I did see the dark cord as it was slipped over my head. But I barely had time to register the fact when I felt the knot against my throat and it being pulled tight. There was a sudden flash of coloured lights in my head as I felt myself pulled up and backwards. I heard the scrape and crash of my chair as it went over. I heard the sharp, excited breathing of the man behind me.

Unless the cord is so thin that it cuts your head off, strangulation is – compared with most other forms of murder – a pretty slow death. But, supposing the noose is properly arranged, you black out almost at once, and there’s not much to be done in the way of self-defence. That doesn’t make you completely helpless, however. I still had the pen in my hand. Almost without thinking, I swung my right arm upwards and behind me. I hit something hard, and the pen glanced off. I struck out again and again, until I got lucky. I felt the sharp reed sink into something soft. With a cry of pain, the man moved left out of my reach, stooping down until I felt his head just behind mine. The knot loosened just long enough for me to take in a ragged lungful of air. Then it was tight again. I threw my whole upper body forward, and swung back. The hardest part of my head smashed like a club into his face. There was a shocked scream, and I dropped loose on to the floor.
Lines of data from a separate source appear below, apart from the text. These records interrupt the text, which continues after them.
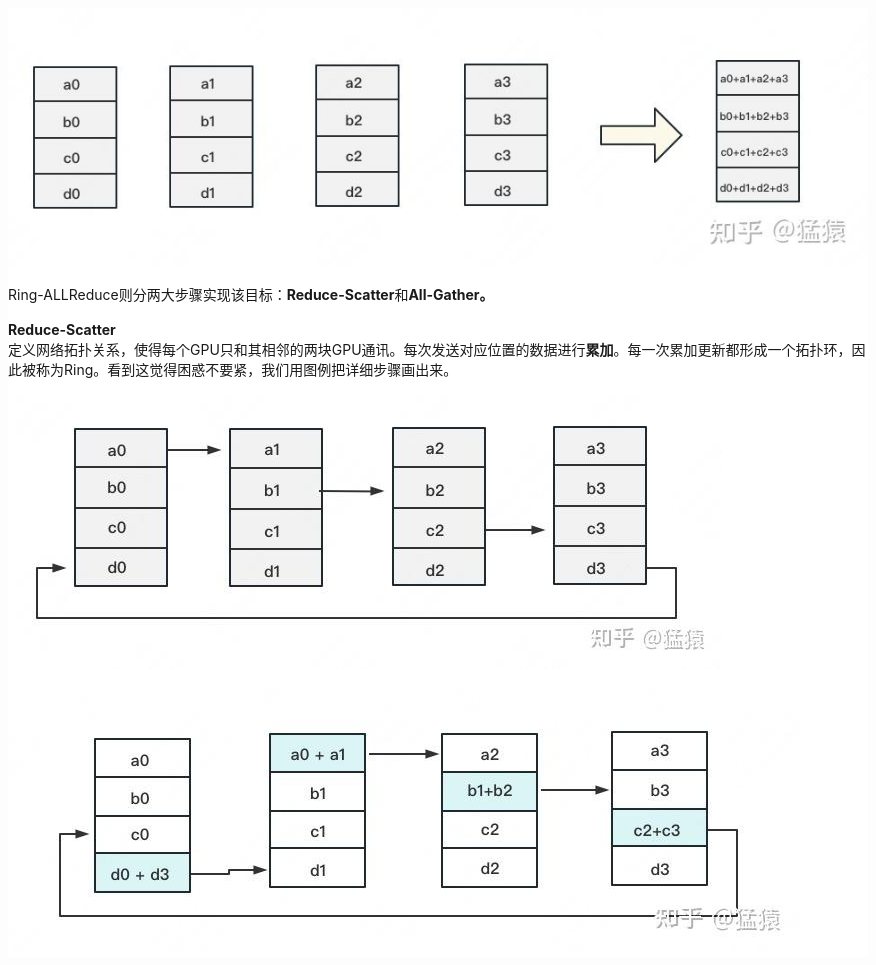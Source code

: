 ![](img/Pasted%20image%2020240720141856.png)

Ring-ALLReduce则分两大步骤实现该目标：**Reduce-Scatter**和**All-Gather。**

**Reduce-Scatter**  
定义网络拓扑关系，使得每个GPU只和其相邻的两块GPU通讯。每次发送对应位置的数据进行**累加**。每一次累加更新都形成一个拓扑环，因此被称为Ring。看到这觉得困惑不要紧，我们用图例把详细步骤画出来。

![](img/Pasted%20image%2020240720141910.png)

![](img/Pasted%20image%2020240720141918.png)
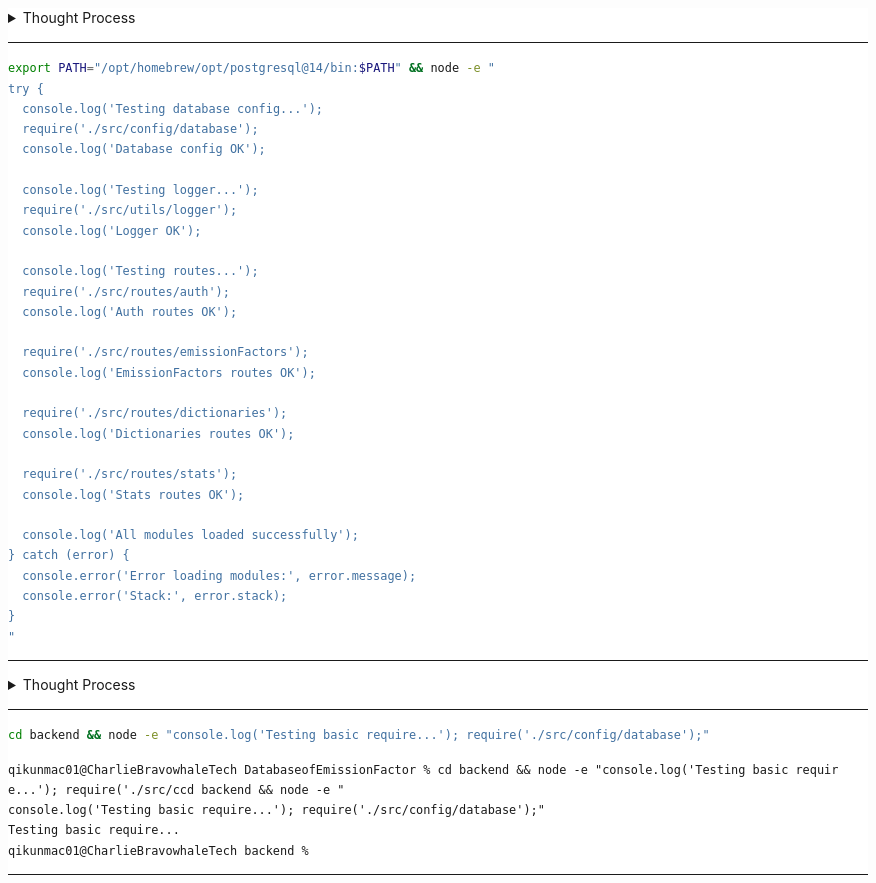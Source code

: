 
<think><details><summary>Thought Process</summary></details></think>

---

```bash
export PATH="/opt/homebrew/opt/postgresql@14/bin:$PATH" && node -e "
try {
  console.log('Testing database config...');
  require('./src/config/database');
  console.log('Database config OK');
  
  console.log('Testing logger...');
  require('./src/utils/logger');
  console.log('Logger OK');
  
  console.log('Testing routes...');
  require('./src/routes/auth');
  console.log('Auth routes OK');
  
  require('./src/routes/emissionFactors');
  console.log('EmissionFactors routes OK');
  
  require('./src/routes/dictionaries');
  console.log('Dictionaries routes OK');
  
  require('./src/routes/stats');
  console.log('Stats routes OK');
  
  console.log('All modules loaded successfully');
} catch (error) {
  console.error('Error loading modules:', error.message);
  console.error('Stack:', error.stack);
}
"
```

---

<think><details><summary>Thought Process</summary></details></think>

---

```bash
cd backend && node -e "console.log('Testing basic require...'); require('./src/config/database');"
```

```
qikunmac01@CharlieBravowhaleTech DatabaseofEmissionFactor % cd backend && node -e "console.log('Testing basic require...'); require('./src/ccd backend && node -e "
console.log('Testing basic require...'); require('./src/config/database');"
Testing basic require...
qikunmac01@CharlieBravowhaleTech backend %
```

---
You really have just moments in this sort of fighting. I knew that I had to be up on my feet and reaching for any weapon at hand. But I rolled, gasping and shaking, on the floor. I couldn’t see past the white flashes still bursting in front of my eyes. Except for the wild thudding of my own heart, I was effectively deaf. I fought desperately to pull myself together. I got hold of the noose that was still about my neck and tore it free. I threw it behind me. As I heaved myself slowly on to hands and knees, I felt my walking stick where it had fallen. I grabbed it, and, wheezing and shuddering, pulled myself to my feet.

I leaned on my desk for support and looked round. At first, I thought I’d chased the attacker off. But, no – he was on the far side of the room. He wasn’t a big man, but was young and wiry. Leaning with one hand against the wall, he was doubled over. I’d got him hard on the nose, and he was too busy with blood and tears to come after me. I looked round for a weapon. The penknife was useless. Still holding on to the desk with my left hand, I raised the stick in my right. Watching it tremble and shake as I held it before me would have been comical if I hadn’t been in so much danger. I opened my mouth and tried to call for support. But, if my windpipe hadn’t been crushed by that first tug of the noose, nothing came out but a rattled croak.

The killer was now upright again. He had no knife in his hands, and didn’t seem to have come out with any other weapon beside his noose. He too was looking about for a weapon. Like me, he didn’t find much ready to hand.

‘Christ is my Saviour,’ he called in a low, triumphant Syriac. ‘My Saviour is Christ.’ There was no chance of seeing his eyes. Even so, I had the impression that he was high on the usual hashish. He smiled and went into a wrestler’s pose. He moved slowly towards me. I swung round with my stick and began rapping it hard on the desk. I hit out at my cup, and, with a loud noise, it shattered on the floor. I clutched harder at the desk and held the stick out as if it had been a sword.